SBA’s New Rules on Joint Ventures and Mentor-Protégé Program
The U.S. Small Business Administration (SBA) amended its regulations pertaining to Small Business Joint Ventures and the Mentor-Protégé Programs on July 25, 2016. These amendments became effective on August 24, 2016. Below are a few of the major changes:
SBA has amended its regulations to implement provisions of the Small Business Jobs Act of 2010, and the National Defense Authorization Act for Fiscal Year 2013. The amended regulations establish a Government-wide mentor-protégé program for all small business concerns, consistent with SBA's mentor-protégé program for Participants in SBA's 8(a) Business Development (BD) program. The amendment also changes the current joint venture provisions to clarify the conditions for creating and operating joint venture partnerships, including the effect of such partnerships on any mentor-protégé relationships. The new rule additionally makes changes to current size, 8(a) Office of Hearings and Appeals and HUBZone regulations, concerning among other things, ownership and control, changes in primary industry, standards of review and interested party status for some appeals.
Universal Mentor-Protégé Program
The SBA has established a single “universal” mentor-protégé program for use by all small businesses, as opposed to having separate programs for the SDVOSB, HUBZone, WOSB and small business firms. The SBA’s goal was to make the small business mentor-protégé program as identical as possible to the 8(a) mentor-protégé program. To achieve this goal, one major change in the regulations is to disallow non-profit organizations from serving as mentors under the mentor-protégé program. The current law governing 8(a) contracts allows non-profit entities to serve as mentors, however, effective August 24, 2016, non-profit entities will no longer be permitted to serve as mentors under the 8(a) mentor-protégé program.
Other important rule changes under the “universal” mentor-protégé program are as follows:
Mentor Qualifications. Any for-profit business concern that demonstrates a commitment and the ability to assist small business concerns may be approved to serve as a mentor and receive the benefits of the mentor-protege program. The for-profit business concerns include 8(a) program businesses, HUBZone firms, other small businesses and large businesses.
Protege Qualifications. A business concern that qualifies as small for the size standard corresponding to its primary NAICS code or identifies that it is seeking business development assistant with respect to a secondary NAICS code, and qualify as small for the size standard corresponding to that NAICS code. The business concern must also demonstrate how the business development assistance to be received through its proposed mentor-protégé relationship would advance the goals and objectives set forth in its business plan.
Number of Proteges. Generally, a mentor participating in any mentor-protege program will have no more than one protege at a time. The SBA may, however, authorize more than one mentor, but not more than three, if it can be demonstrated that the additional mentor-protégé relationship will not adversely affect the development of either protégé firm. (13 CFR 125.9)
Number of Mentors.
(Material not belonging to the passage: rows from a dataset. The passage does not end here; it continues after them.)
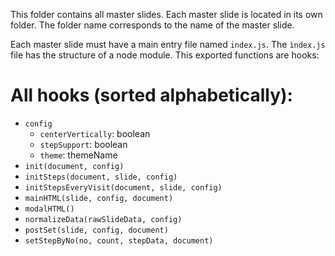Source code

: This folder contains all master slides. Each master slide is located
in its own folder. The folder name corresponds to the name of the master
slide.

Each master slide must have a main entry file named `index.js`.
The `ìndex.js` file has the structure of a node module.
This exported functions are hooks:

# All hooks (sorted alphabetically):

* `config`
  * `centerVertically`: boolean
  * `stepSupport`: boolean
  * `theme`: themeName
* `init(document, config)`
* `initSteps(document, slide, config)`
* `initStepsEveryVisit(document, slide, config)`
* `mainHTML(slide, config, document)`
* `modalHTML()`
* `normalizeData(rawSlideData, config)`
* `postSet(slide, config, document)`
* `setStepByNo(no, count, stepData, document)`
Generally, a protege will have one mentor at a time, however, the SBA may approve a second mentor for a particular protégé firm where the second relationship will not compete or otherwise conflict with the assistance set forth in the first mentor-protégé relationship, and (i) the second relationship pertains to an unrelated NAICS code, or (ii) the protégé firm is seeking to acquire a specific expertise that the firm mentor does not possess.
Written Agreement. A written agreement setting forth the protégé’s needs and a detailed description of the benefits intended to be derived by the protégé must be entered into and executed by both the mentor and protégé.
“Populated” JVs Eliminated
One major change in the SBA’s new regulations is the elimination of populated joint ventures. Under prior law, a joint venture could be either populated or unpopulated. A populated joint venture will hire its own employees and operate as a separate independent entity performing contracts using its own employees, as opposed to an unpopulated joint venture which uses each of the joint venture member’s employees performing contracts. The new rule states that if a joint venture is a formal separate legal entity, such joint venture is prohibited from populating with its own hires to perform contracts awarded to the joint venture. The new rule allows a joint venture to have its own separate employees for administrative functions only. It may not have its own separate employee hires to perform contracts awarded to the joint venture.
The regulations applicable to the HUBZone program have also been amended to allow a joint venture between a qualified HUBZone small business and one or more other small businesses, or with an approved mentor under 13 CFR 124.520 or 13 CFR 125.9. Under previous law, joint ventures for HUBZone contracts were permitted only in those cases where all parties to the joint venture were HUBZone certified.